Requirement — Among the records below, find the lines that contain "mole" and copy each of them.

Data supplied —
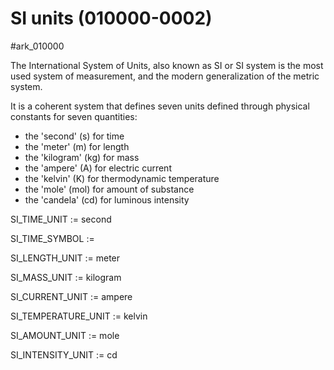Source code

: # SI units (010000-0002)

#ark_010000

The International System of Units, also known as SI or SI system is the most used system of measurement, and the modern generalization of the metric system.

It is a coherent system that defines seven units defined through physical constants for seven quantities:

- the 'second' (s) for time
- the 'meter' (m) for length
- the 'kilogram' (kg) for mass
- the 'ampere' (A) for electric current
- the 'kelvin' (K) for thermodynamic temperature
- the 'mole' (mol) for amount of substance
- the 'candela' (cd) for luminous intensity

SI_TIME_UNIT := second

SI_TIME_SYMBOL := 

SI_LENGTH_UNIT := meter

SI_MASS_UNIT := kilogram

SI_CURRENT_UNIT := ampere

SI_TEMPERATURE_UNIT := kelvin

SI_AMOUNT_UNIT := mole

SI_INTENSITY_UNIT := cd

Written answer —
- the 'mole' (mol) for amount of substance
SI_AMOUNT_UNIT := mole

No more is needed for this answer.